:: What you have to do ::
The required lines are those that contain "bore"; pull them out of the data and copy them.

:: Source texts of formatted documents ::
※ ※ ※

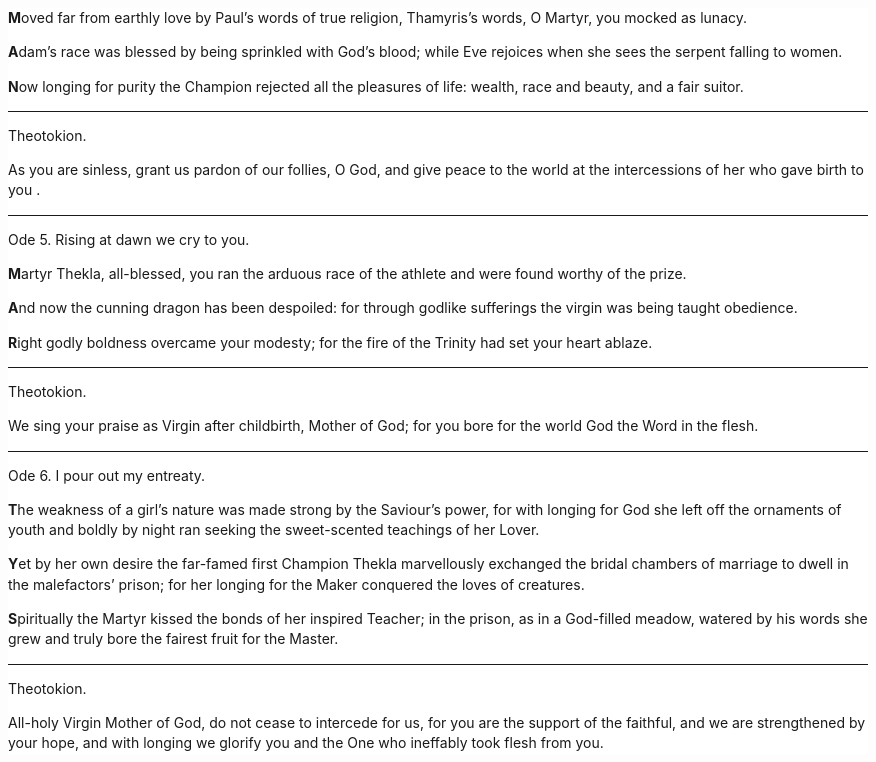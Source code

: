 **M**oved far from earthly love by Paul’s words of true religion,
Thamyris’s words, O Martyr, you mocked as lunacy.

**A**dam’s race was blessed by being sprinkled with God’s blood; while
Eve rejoices when she sees the serpent falling to women.

**N**ow longing for purity the Champion rejected all the pleasures of
life: wealth, race and beauty, and a fair suitor.

****

Theotokion.

As you are sinless, grant us pardon of our follies, O God, and give
peace to the world at the intercessions of her who gave birth to you .

****

Ode 5. Rising at dawn we cry to you.

**M**artyr Thekla, all-blessed, you ran the arduous race of the athlete
and were found worthy of the prize.

**A**nd now the cunning dragon has been despoiled: for through godlike
sufferings the virgin was being taught obedience.

**R**ight godly boldness overcame your modesty; for the fire of the
Trinity had set your heart ablaze.

****

Theotokion.

We sing your praise as Virgin after childbirth, Mother of God; for you
bore for the world God the Word in the flesh.

****

Ode 6. I pour out my entreaty.

**T**he weakness of a girl’s nature was made strong by the Saviour’s
power, for with longing for God she left off the ornaments of youth and
boldly by night ran seeking the sweet-scented teachings of her Lover.

**Y**et by her own desire the far-famed first Champion Thekla
marvellously exchanged the bridal chambers of marriage to dwell in the
malefactors’ prison; for her longing for the Maker conquered the loves
of creatures.

**S**piritually the Martyr kissed the bonds of her inspired Teacher; in
the prison, as in a God-filled meadow, watered by his words she grew and
truly bore the fairest fruit for the Master.

****

Theotokion.

All-holy Virgin Mother of God, do not cease to intercede for us, for you
are the support of the faithful, and we are strengthened by your hope,
and with longing we glorify you and the One who ineffably took flesh
from you.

※ ※ ※

:: Result below ::
bore for the world God the Word in the flesh.
truly bore the fairest fruit for the Master.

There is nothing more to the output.